### DESCRIPTION OF THE TASK
Give back the data below word for word. Any image in it should be left out.
======== EXERCISE DATA
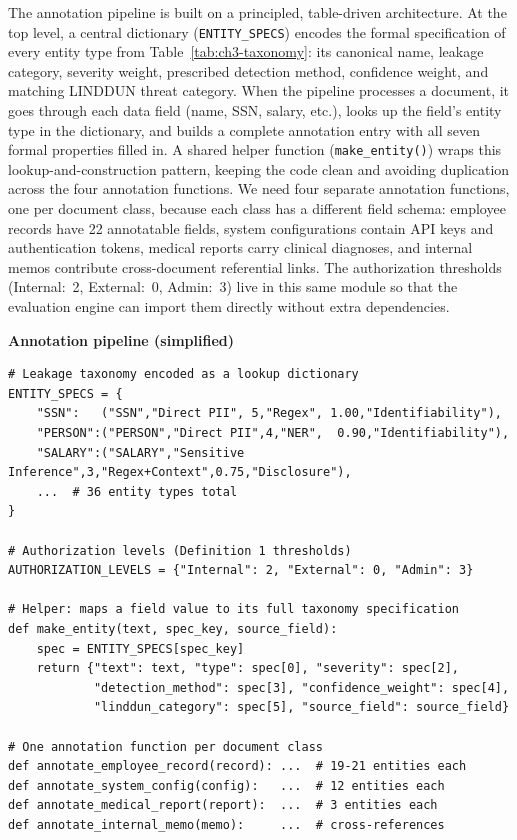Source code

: \documentclass[11pt,a4paper]{report}
\begin{document}
The annotation pipeline is built on a principled, table-driven architecture. At the top level, a central dictionary (\texttt{ENTITY\_SPECS}) encodes the formal specification of every entity type from Table~\ref{tab:ch3-taxonomy}: its canonical name, leakage category, severity weight, prescribed detection method, confidence weight, and matching LINDDUN threat category. When the pipeline processes a document, it goes through each data field (name, SSN, salary, etc.), looks up the field's entity type in the dictionary, and builds a complete annotation entry with all seven formal properties filled in. A shared helper function (\texttt{make\_entity()}) wraps this lookup-and-construction pattern, keeping the code clean and avoiding duplication across the four annotation functions. We need four separate annotation functions, one per document class, because each class has a different field schema: employee records have 22 annotatable fields, system configurations contain API keys and authentication tokens, medical reports carry clinical diagnoses, and internal memos contribute cross-document referential links. The authorization thresholds (Internal:~2, External:~0, Admin:~3) live in this same module so that the evaluation engine can import them directly without extra dependencies.

\noindent\begin{minipage}{\linewidth}
\textbf{\small Annotation pipeline (simplified)}\par\smallskip
\begin{lstlisting}
# Leakage taxonomy encoded as a lookup dictionary
ENTITY_SPECS = {
    "SSN":   ("SSN","Direct PII", 5,"Regex", 1.00,"Identifiability"),
    "PERSON":("PERSON","Direct PII",4,"NER",  0.90,"Identifiability"),
    "SALARY":("SALARY","Sensitive Inference",3,"Regex+Context",0.75,"Disclosure"),
    ...  # 36 entity types total
}

# Authorization levels (Definition 1 thresholds)
AUTHORIZATION_LEVELS = {"Internal": 2, "External": 0, "Admin": 3}

# Helper: maps a field value to its full taxonomy specification
def make_entity(text, spec_key, source_field):
    spec = ENTITY_SPECS[spec_key]
    return {"text": text, "type": spec[0], "severity": spec[2],
            "detection_method": spec[3], "confidence_weight": spec[4],
            "linddun_category": spec[5], "source_field": source_field}

# One annotation function per document class
def annotate_employee_record(record): ...  # 19-21 entities each
def annotate_system_config(config):   ...  # 12 entities each
def annotate_medical_report(report):  ...  # 3 entities each
def annotate_internal_memo(memo):     ...  # cross-references
\end{lstlisting}
\end{minipage}
\end{document}
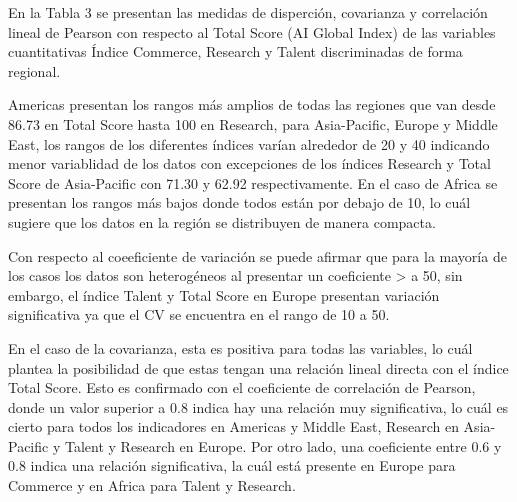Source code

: \documentclass[
]{article}
\begin{document}
\begin{multicols}{2}

En la Tabla 3 se presentan las medidas de disperción, covarianza y correlación lineal de Pearson con respecto al Total Score (AI Global Index) de las variables cuantitativas Índice Commerce, Research y Talent discriminadas de forma regional. 

Americas presentan los rangos más amplios de todas las regiones que van desde 86.73 en Total Score hasta 100 en Research, para Asia-Pacific, Europe y Middle East, los rangos de los diferentes índices varían alrededor de 20 y 40 indicando menor variablidad de los datos con excepciones de los índices Research y Total Score de Asia-Pacific con 71.30 y  62.92 respectivamente. En el caso de Africa se presentan los rangos más bajos donde todos están por debajo de 10, lo cuál sugiere que los datos en la región se distribuyen de manera compacta.

Con respecto al coeeficiente de variación se puede afirmar que para la mayoría de los casos los datos son heterogéneos al presentar un coeficiente > a 50, sin embargo, el índice Talent y Total Score en Europe presentan variación significativa ya que el CV se encuentra en el rango de 10 a 50.

En el caso de la covarianza, esta es positiva para todas las variables, lo cuál plantea la posibilidad de que estas tengan una relación lineal directa con el índice Total Score. Esto es confirmado con el coeficiente de correlación de Pearson, donde un valor superior a 0.8 indica hay una relación muy significativa, lo cuál es cierto para todos los indicadores en Americas y Middle East, Research en Asia-Pacific y Talent y Research en Europe. Por otro lado, una coeficiente entre 0.6 y 0.8 indica una relación significativa, la cuál está presente en Europe para Commerce y en Africa para Talent y Research.


\end{multicols}
\end{document}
================
### ANSWER FOR THE TASK
Source code

: \documentclass[11pt,a4paper]{report}
\begin{document}
The annotation pipeline is built on a principled, table-driven architecture. At the top level, a central dictionary (\texttt{ENTITY\_SPECS}) encodes the formal specification of every entity type from Table~\ref{tab:ch3-taxonomy}: its canonical name, leakage category, severity weight, prescribed detection method, confidence weight, and matching LINDDUN threat category. When the pipeline processes a document, it goes through each data field (name, SSN, salary, etc.), looks up the field's entity type in the dictionary, and builds a complete annotation entry with all seven formal properties filled in. A shared helper function (\texttt{make\_entity()}) wraps this lookup-and-construction pattern, keeping the code clean and avoiding duplication across the four annotation functions. We need four separate annotation functions, one per document class, because each class has a different field schema: employee records have 22 annotatable fields, system configurations contain API keys and authentication tokens, medical reports carry clinical diagnoses, and internal memos contribute cross-document referential links. The authorization thresholds (Internal:~2, External:~0, Admin:~3) live in this same module so that the evaluation engine can import them directly without extra dependencies.

\noindent\begin{minipage}{\linewidth}
\textbf{\small Annotation pipeline (simplified)}\par\smallskip
\begin{lstlisting}
# Leakage taxonomy encoded as a lookup dictionary
ENTITY_SPECS = {
    "SSN":   ("SSN","Direct PII", 5,"Regex", 1.00,"Identifiability"),
    "PERSON":("PERSON","Direct PII",4,"NER",  0.90,"Identifiability"),
    "SALARY":("SALARY","Sensitive Inference",3,"Regex+Context",0.75,"Disclosure"),
    ...  # 36 entity types total
}

# Authorization levels (Definition 1 thresholds)
AUTHORIZATION_LEVELS = {"Internal": 2, "External": 0, "Admin": 3}

# Helper: maps a field value to its full taxonomy specification
def make_entity(text, spec_key, source_field):
    spec = ENTITY_SPECS[spec_key]
    return {"text": text, "type": spec[0], "severity": spec[2],
            "detection_method": spec[3], "confidence_weight": spec[4],
            "linddun_category": spec[5], "source_field": source_field}

# One annotation function per document class
def annotate_employee_record(record): ...  # 19-21 entities each
def annotate_system_config(config):   ...  # 12 entities each
def annotate_medical_report(report):  ...  # 3 entities each
def annotate_internal_memo(memo):     ...  # cross-references
\end{lstlisting}
\end{minipage}
\end{document}
Source code

: \documentclass[
]{article}
\begin{document}
\begin{multicols}{2}

En la Tabla 3 se presentan las medidas de disperción, covarianza y correlación lineal de Pearson con respecto al Total Score (AI Global Index) de las variables cuantitativas Índice Commerce, Research y Talent discriminadas de forma regional. 

Americas presentan los rangos más amplios de todas las regiones que van desde 86.73 en Total Score hasta 100 en Research, para Asia-Pacific, Europe y Middle East, los rangos de los diferentes índices varían alrededor de 20 y 40 indicando menor variablidad de los datos con excepciones de los índices Research y Total Score de Asia-Pacific con 71.30 y  62.92 respectivamente. En el caso de Africa se presentan los rangos más bajos donde todos están por debajo de 10, lo cuál sugiere que los datos en la región se distribuyen de manera compacta.

Con respecto al coeeficiente de variación se puede afirmar que para la mayoría de los casos los datos son heterogéneos al presentar un coeficiente > a 50, sin embargo, el índice Talent y Total Score en Europe presentan variación significativa ya que el CV se encuentra en el rango de 10 a 50.

En el caso de la covarianza, esta es positiva para todas las variables, lo cuál plantea la posibilidad de que estas tengan una relación lineal directa con el índice Total Score. Esto es confirmado con el coeficiente de correlación de Pearson, donde un valor superior a 0.8 indica hay una relación muy significativa, lo cuál es cierto para todos los indicadores en Americas y Middle East, Research en Asia-Pacific y Talent y Research en Europe. Por otro lado, una coeficiente entre 0.6 y 0.8 indica una relación significativa, la cuál está presente en Europe para Commerce y en Africa para Talent y Research.


\end{multicols}
\end{document}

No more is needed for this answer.